WHAT TO PRODUCE
Looking at the data below, how many lines include the word "daemon"? Respond with the number only.

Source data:
◆ ◆ ◆ ◆
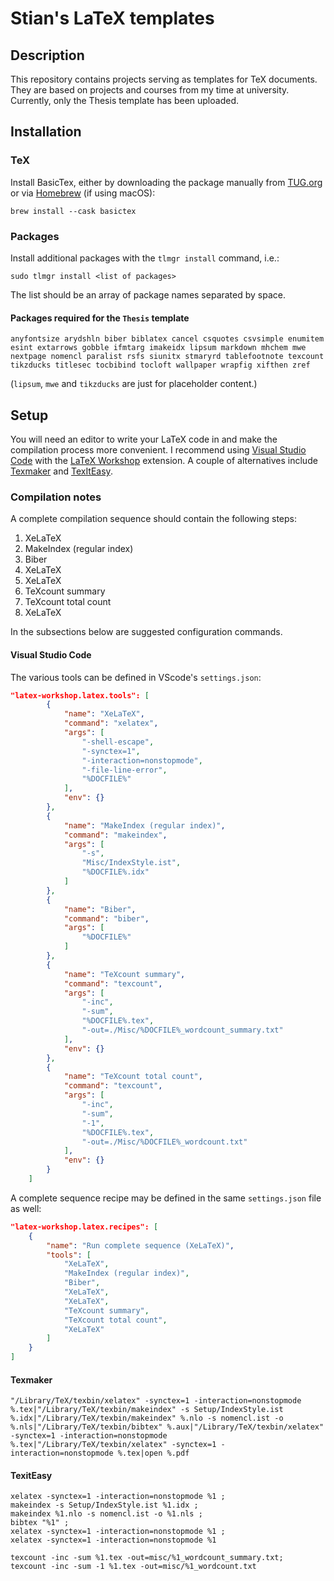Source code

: # Stian's LaTeX templates

## Description

This repository contains projects serving as templates for TeX documents.
They are based on projects and courses from my time at university.
Currently, only the Thesis template has been uploaded.

## Installation

### TeX

Install BasicTex, either by downloading the package manually from [TUG.org](https://www.tug.org/mactex/morepackages.html) or via [Homebrew](https://brew.sh) (if using macOS):

```shell
brew install --cask basictex
```

### Packages

Install additional packages with the `tlmgr install` command, i.e.:

```shell
sudo tlmgr install <list of packages>
```

The list should be an array of package names separated by space.

#### Packages required for the `Thesis` template

```text
anyfontsize arydshln biber biblatex cancel csquotes csvsimple enumitem esint extarrows gobble ifmtarg imakeidx lipsum markdown mhchem mwe nextpage nomencl paralist rsfs siunitx stmaryrd tablefootnote texcount tikzducks titlesec tocbibind tocloft wallpaper wrapfig xifthen zref
```

(`lipsum`, `mwe` and `tikzducks` are just for placeholder content.)

## Setup

You will need an editor to write your LaTeX code in and make the compilation process more convenient.
I recommend using [Visual Studio Code](https://code.visualstudio.com/) with the [LaTeX Workshop](https://github.com/James-Yu/LaTeX-Workshop) extension.
A couple of alternatives include [Texmaker](https://www.xm1math.net/texmaker/) and [TexItEasy](https://github.com/Bramas/texiteasy).

### Compilation notes

A complete compilation sequence should contain the following steps:

1. XeLaTeX
2. MakeIndex (regular index)
3. Biber
4. XeLaTeX
5. XeLaTeX
6. TeXcount summary
7. TeXcount total count
8. XeLaTeX

In the subsections below are suggested configuration commands.

#### Visual Studio Code

The various tools can be defined in VScode's `settings.json`:

```json
"latex-workshop.latex.tools": [
        {
            "name": "XeLaTeX",
            "command": "xelatex",
            "args": [
                "-shell-escape",
                "-synctex=1",
                "-interaction=nonstopmode",
                "-file-line-error",
                "%DOCFILE%"
            ],
            "env": {}
        },
        {
            "name": "MakeIndex (regular index)",
            "command": "makeindex",
            "args": [
                "-s",
                "Misc/IndexStyle.ist",
                "%DOCFILE%.idx"
            ]
        },
        {
            "name": "Biber",
            "command": "biber",
            "args": [
                "%DOCFILE%"
            ]
        },
        {
            "name": "TeXcount summary",
            "command": "texcount",
            "args": [
                "-inc",
                "-sum",
                "%DOCFILE%.tex",
                "-out=./Misc/%DOCFILE%_wordcount_summary.txt"
            ],
            "env": {}
        },
        {
            "name": "TeXcount total count",
            "command": "texcount",
            "args": [
                "-inc",
                "-sum",
                "-1",
                "%DOCFILE%.tex",
                "-out=./Misc/%DOCFILE%_wordcount.txt"
            ],
            "env": {}
        }
    ]
```

A complete sequence recipe may be defined in the same `settings.json` file as well:

```json
"latex-workshop.latex.recipes": [
    {
        "name": "Run complete sequence (XeLaTeX)",
        "tools": [
            "XeLaTeX",
            "MakeIndex (regular index)",
            "Biber",
            "XeLaTeX",
            "XeLaTeX",
            "TeXcount summary",
            "TeXcount total count",
            "XeLaTeX"
        ]
    }
]
```

#### Texmaker

```shell
"/Library/TeX/texbin/xelatex" -synctex=1 -interaction=nonstopmode %.tex|"/Library/TeX/texbin/makeindex" -s Setup/IndexStyle.ist %.idx|"/Library/TeX/texbin/makeindex" %.nlo -s nomencl.ist -o %.nls|"/Library/TeX/texbin/bibtex" %.aux|"/Library/TeX/texbin/xelatex" -synctex=1 -interaction=nonstopmode %.tex|"/Library/TeX/texbin/xelatex" -synctex=1 -interaction=nonstopmode %.tex|open %.pdf
```

#### TexitEasy

```shell
xelatex -synctex=1 -interaction=nonstopmode %1 ;
makeindex -s Setup/IndexStyle.ist %1.idx ;
makeindex %1.nlo -s nomencl.ist -o %1.nls ;
bibtex "%1" ;
xelatex -synctex=1 -interaction=nonstopmode %1 ;
xelatex -synctex=1 -interaction=nonstopmode %1

texcount -inc -sum %1.tex -out=misc/%1_wordcount_summary.txt;
texcount -inc -sum -1 %1.tex -out=misc/%1_wordcount.txt
```
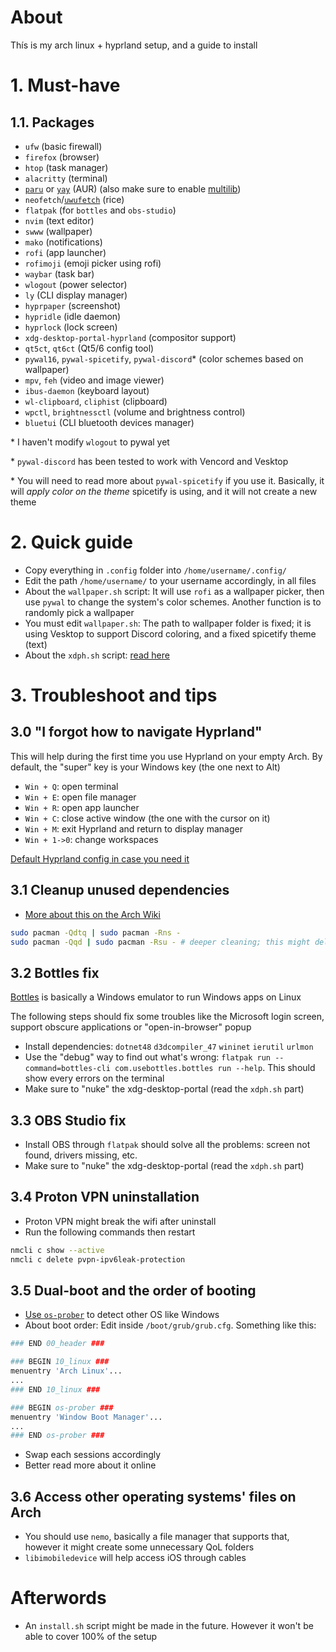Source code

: 
# About
Thís is my arch linux + hyprland setup, and a guide to install
# 1. Must-have
## 1.1. Packages
- `ufw` (basic firewall)
- `firefox` (browser)
- `htop` (task manager)
- `alacritty` (terminal)
- [`paru`](https://github.com/Morganamilo/paru) or [`yay`](https://github.com/Jguer/yay) (AUR) (also make sure to enable [multilib](https://wiki.archlinux.org/title/Official_repositories#multilib))
- `neofetch`/[`uwufetch`](https://github.com/ad-oliviero/uwufetch) (rice)
- `flatpak` (for `bottles` and `obs-studio`)
- `nvim` (text editor)
- `swww` (wallpaper)
- `mako` (notifications)
- `rofi` (app launcher)
- `rofimoji` (emoji picker using rofi)
- `waybar` (task bar)
- `wlogout` (power selector)
- `ly` (CLI display manager)
- `hyprpaper` (screenshot)
- `hypridle` (idle daemon)
- `hyprlock` (lock screen)
- `xdg-desktop-portal-hyprland` (compositor support)
- `qt5ct`, `qt6ct` (Qt5/6 config tool)
- `pywal16`, `pywal-spicetify`, `pywal-discord`* (color schemes based on wallpaper)
- `mpv`, `feh` (video and image viewer)
- `ibus-daemon` (keyboard layout)
- `wl-clipboard`, `cliphist` (clipboard)
- `wpctl`, `brightnessctl` (volume and brightness control)
- `bluetui` (CLI bluetooth devices manager)


\* I haven't modify `wlogout` to pywal yet

\* `pywal-discord` has been tested to work with Vencord and Vesktop

\* You will need to read more about `pywal-spicetify` if you use it. Basically, it will *apply color on the theme* spicetify is using, and it will not create a new theme

# 2. Quick guide
- Copy everything in `.config` folder into `/home/username/.config/`
- Edit the path `/home/username/` to your username accordingly, in all files 
- About the `wallpaper.sh` script: It will use `rofi` as a wallpaper picker, then use `pywal` to change the system's color schemes. Another function is to randomly pick a wallpaper
- You must edit `wallpaper.sh`: The path to wallpaper folder is fixed; it is using Vesktop to support Discord coloring, and a fixed spicetify theme (text)
- About the `xdph.sh` script: [read here](https://wiki.hyprland.org/Useful-Utilities/xdg-desktop-portal-hyprland/#usage)

# 3. Troubleshoot and tips

## 3.0 "I forgot how to navigate Hyprland"
This will help during the first time you use Hyprland on your empty Arch. By default, the "super" key is your Windows key (the one next to Alt)
- `Win + Q`: open terminal
- `Win + E`: open file manager
- `Win + R`: open app launcher
- `Win + C`: close active window (the one with the cursor on it)
- `Win + M`: exit Hyprland and return to display manager
- `Win + 1->0`: change workspaces

[Default Hyprland config in case you need it](https://github.com/hyprwm/Hyprland/blob/main/example/hyprland.conf)

## 3.1 Cleanup unused dependencies
- [More about this on the Arch Wiki](https://wiki.archlinux.org/title/Pacman/Tips_and_tricks#Removing_unused_packages_(orphans))
```bash
sudo pacman -Qdtq | sudo pacman -Rns -
sudo pacman -Qqd | sudo pacman -Rsu - # deeper cleaning; this might delete some "certificates" that firefox needed, so whitelist it or reinstall it later
```
## 3.2 Bottles fix
[Bottles](usebottles.com) is basically a Windows emulator to run Windows apps on Linux

The following steps should fix some troubles like the Microsoft login screen, support obscure applications or "open-in-browser" popup
- Install dependencies: `dotnet48` `d3dcompiler_47` `wininet` `ierutil` `urlmon`
- Use the "debug" way to find out what's wrong: `flatpak run --command=bottles-cli com.usebottles.bottles run --help`. This should show every errors on the terminal
- Make sure to "nuke" the xdg-desktop-portal (read the `xdph.sh` part)

## 3.3 OBS Studio fix
- Install OBS through `flatpak` should solve all the problems: screen not found, drivers missing, etc.
- Make sure to "nuke" the xdg-desktop-portal (read the `xdph.sh` part)

## 3.4 Proton VPN uninstallation
- Proton VPN might break the wifi after uninstall
- Run the following commands then restart
```bash
nmcli c show --active
nmcli c delete pvpn-ipv6leak-protection
```

## 3.5 Dual-boot and the order of booting
- [Use `os-prober`](https://wiki.archlinux.org/title/GRUB#Detecting_other_operating_systems) to detect other OS like Windows
- About boot order: Edit inside `/boot/grub/grub.cfg`. Something like this:
```bash
### END 00_header ###

### BEGIN 10_linux ###
menuentry 'Arch Linux'...
...
### END 10_linux ###

### BEGIN os-prober ###
menuentry 'Window Boot Manager'...
...
### END os-prober ###
```
- Swap each sessions accordingly
- Better read more about it online

## 3.6 Access other operating systems' files on Arch
- You should use `nemo`, basically a file manager that supports that, however it might create some unnecessary QoL folders
- `libimobiledevice` will help access iOS through cables

# Afterwords
- An `install.sh` script might be made in the future. However it won't be able to cover 100% of the setup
◆ ◆ ◆ ◆
SOLUTION TO THE EXERCISE
2